Produce word for word the lines of the data below running from the one that has "目标：阅读以了解更多信息：脚本评估和长任务。" to the one that has "#### Yield to", inclusive, and no others.

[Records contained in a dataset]
----------------------------------------

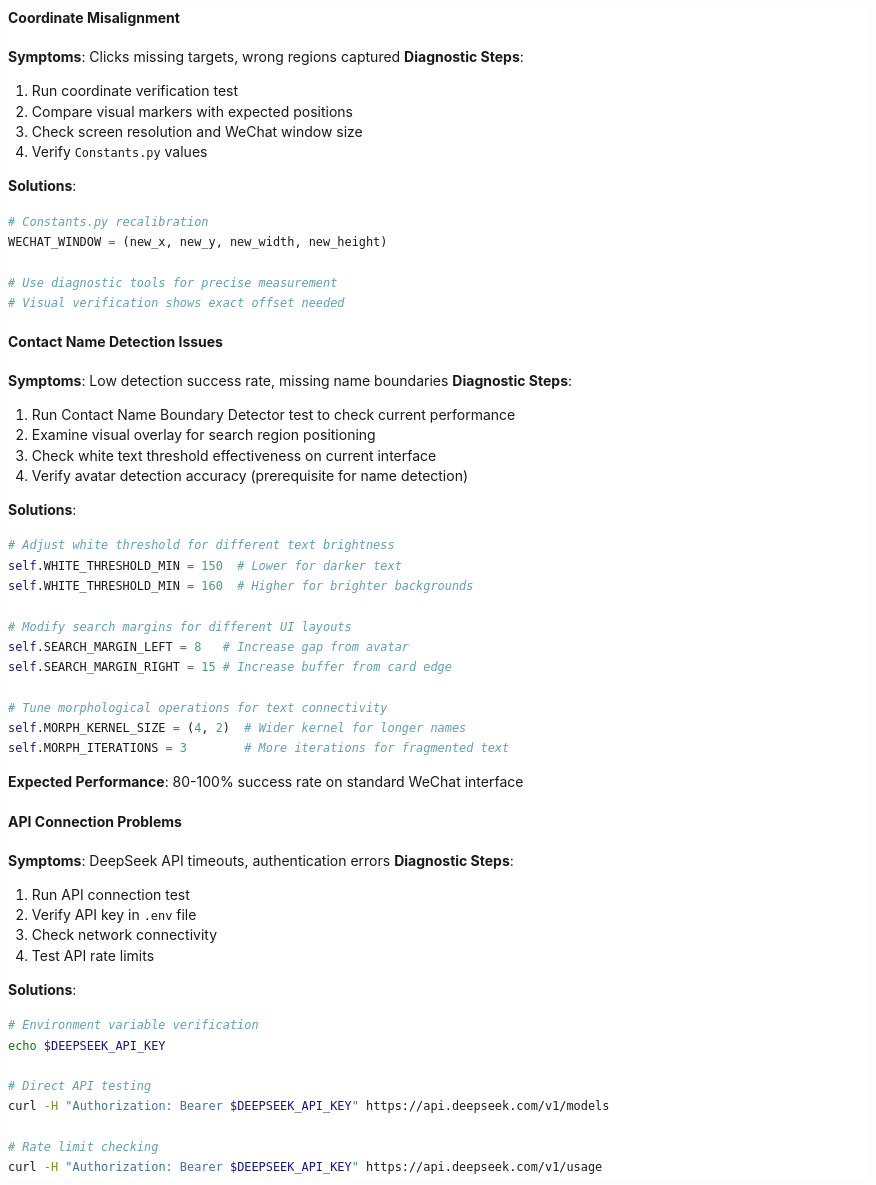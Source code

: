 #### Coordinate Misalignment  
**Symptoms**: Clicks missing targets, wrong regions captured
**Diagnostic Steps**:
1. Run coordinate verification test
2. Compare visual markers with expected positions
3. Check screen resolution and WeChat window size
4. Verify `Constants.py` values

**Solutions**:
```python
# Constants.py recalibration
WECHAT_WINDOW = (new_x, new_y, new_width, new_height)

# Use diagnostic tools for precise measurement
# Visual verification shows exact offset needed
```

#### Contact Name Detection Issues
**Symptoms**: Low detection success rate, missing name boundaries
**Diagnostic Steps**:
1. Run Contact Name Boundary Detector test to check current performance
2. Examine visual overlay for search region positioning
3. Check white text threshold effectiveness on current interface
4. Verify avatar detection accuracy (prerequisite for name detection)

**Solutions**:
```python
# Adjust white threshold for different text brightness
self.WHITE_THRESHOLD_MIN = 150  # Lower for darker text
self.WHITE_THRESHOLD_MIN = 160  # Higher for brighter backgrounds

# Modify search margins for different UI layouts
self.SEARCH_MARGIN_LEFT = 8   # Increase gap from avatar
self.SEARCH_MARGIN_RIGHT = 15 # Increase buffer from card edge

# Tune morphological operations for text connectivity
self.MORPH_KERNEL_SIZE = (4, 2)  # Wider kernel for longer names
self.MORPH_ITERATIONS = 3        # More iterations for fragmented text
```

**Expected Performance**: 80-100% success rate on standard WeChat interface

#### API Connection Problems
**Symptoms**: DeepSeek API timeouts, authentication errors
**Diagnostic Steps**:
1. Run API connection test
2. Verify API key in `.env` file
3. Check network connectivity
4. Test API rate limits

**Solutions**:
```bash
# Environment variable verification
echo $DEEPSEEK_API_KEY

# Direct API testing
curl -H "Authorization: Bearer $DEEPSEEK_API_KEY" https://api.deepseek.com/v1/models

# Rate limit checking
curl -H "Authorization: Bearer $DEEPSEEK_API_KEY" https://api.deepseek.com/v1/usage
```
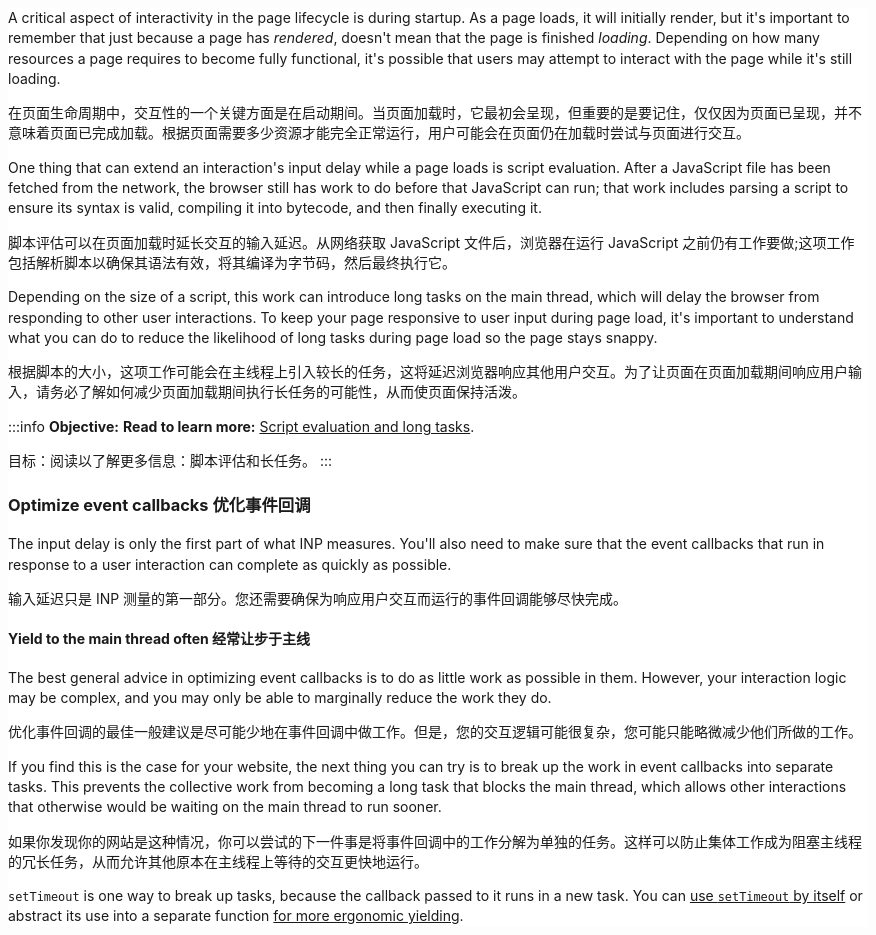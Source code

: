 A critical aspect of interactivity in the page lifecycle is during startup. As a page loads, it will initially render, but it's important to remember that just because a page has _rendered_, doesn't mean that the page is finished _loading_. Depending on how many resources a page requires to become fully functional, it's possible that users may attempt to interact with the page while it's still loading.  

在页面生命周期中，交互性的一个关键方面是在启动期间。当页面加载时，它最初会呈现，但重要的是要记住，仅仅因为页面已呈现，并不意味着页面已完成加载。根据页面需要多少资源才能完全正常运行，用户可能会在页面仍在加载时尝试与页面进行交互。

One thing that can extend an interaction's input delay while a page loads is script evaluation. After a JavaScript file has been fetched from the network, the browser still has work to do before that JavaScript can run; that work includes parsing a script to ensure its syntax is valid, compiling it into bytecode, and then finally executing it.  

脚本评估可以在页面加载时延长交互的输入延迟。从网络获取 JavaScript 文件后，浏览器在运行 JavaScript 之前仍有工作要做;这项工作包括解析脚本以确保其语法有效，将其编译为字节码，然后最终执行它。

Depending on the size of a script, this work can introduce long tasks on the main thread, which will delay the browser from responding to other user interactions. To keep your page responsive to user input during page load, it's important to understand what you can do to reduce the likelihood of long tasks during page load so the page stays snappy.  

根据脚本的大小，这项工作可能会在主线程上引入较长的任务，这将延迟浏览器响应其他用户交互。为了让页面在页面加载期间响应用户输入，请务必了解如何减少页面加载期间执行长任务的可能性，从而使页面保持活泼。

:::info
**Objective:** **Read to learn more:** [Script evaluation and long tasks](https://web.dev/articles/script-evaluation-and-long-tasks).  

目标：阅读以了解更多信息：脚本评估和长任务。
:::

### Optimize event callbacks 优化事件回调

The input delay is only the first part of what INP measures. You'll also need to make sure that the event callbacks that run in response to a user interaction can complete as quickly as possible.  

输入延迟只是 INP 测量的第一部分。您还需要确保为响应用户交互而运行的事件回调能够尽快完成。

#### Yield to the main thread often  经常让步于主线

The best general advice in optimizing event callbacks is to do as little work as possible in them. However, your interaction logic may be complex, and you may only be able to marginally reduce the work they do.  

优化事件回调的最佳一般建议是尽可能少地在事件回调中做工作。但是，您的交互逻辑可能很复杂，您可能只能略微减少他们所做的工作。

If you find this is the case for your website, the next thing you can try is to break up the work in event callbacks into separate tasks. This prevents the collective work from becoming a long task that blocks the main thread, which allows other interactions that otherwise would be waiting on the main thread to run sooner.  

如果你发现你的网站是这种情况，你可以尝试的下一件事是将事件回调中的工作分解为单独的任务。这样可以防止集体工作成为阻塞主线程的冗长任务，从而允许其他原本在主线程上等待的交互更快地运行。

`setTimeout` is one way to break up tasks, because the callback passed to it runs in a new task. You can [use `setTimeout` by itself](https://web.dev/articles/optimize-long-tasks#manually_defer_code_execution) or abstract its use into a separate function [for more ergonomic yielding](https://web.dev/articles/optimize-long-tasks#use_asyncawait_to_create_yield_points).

----------------------------------------

→ **OUTPUT**
目标：阅读以了解更多信息：脚本评估和长任务。
:::

### Optimize event callbacks 优化事件回调

The input delay is only the first part of what INP measures. You'll also need to make sure that the event callbacks that run in response to a user interaction can complete as quickly as possible.  

输入延迟只是 INP 测量的第一部分。您还需要确保为响应用户交互而运行的事件回调能够尽快完成。

#### Yield to the main thread often  经常让步于主线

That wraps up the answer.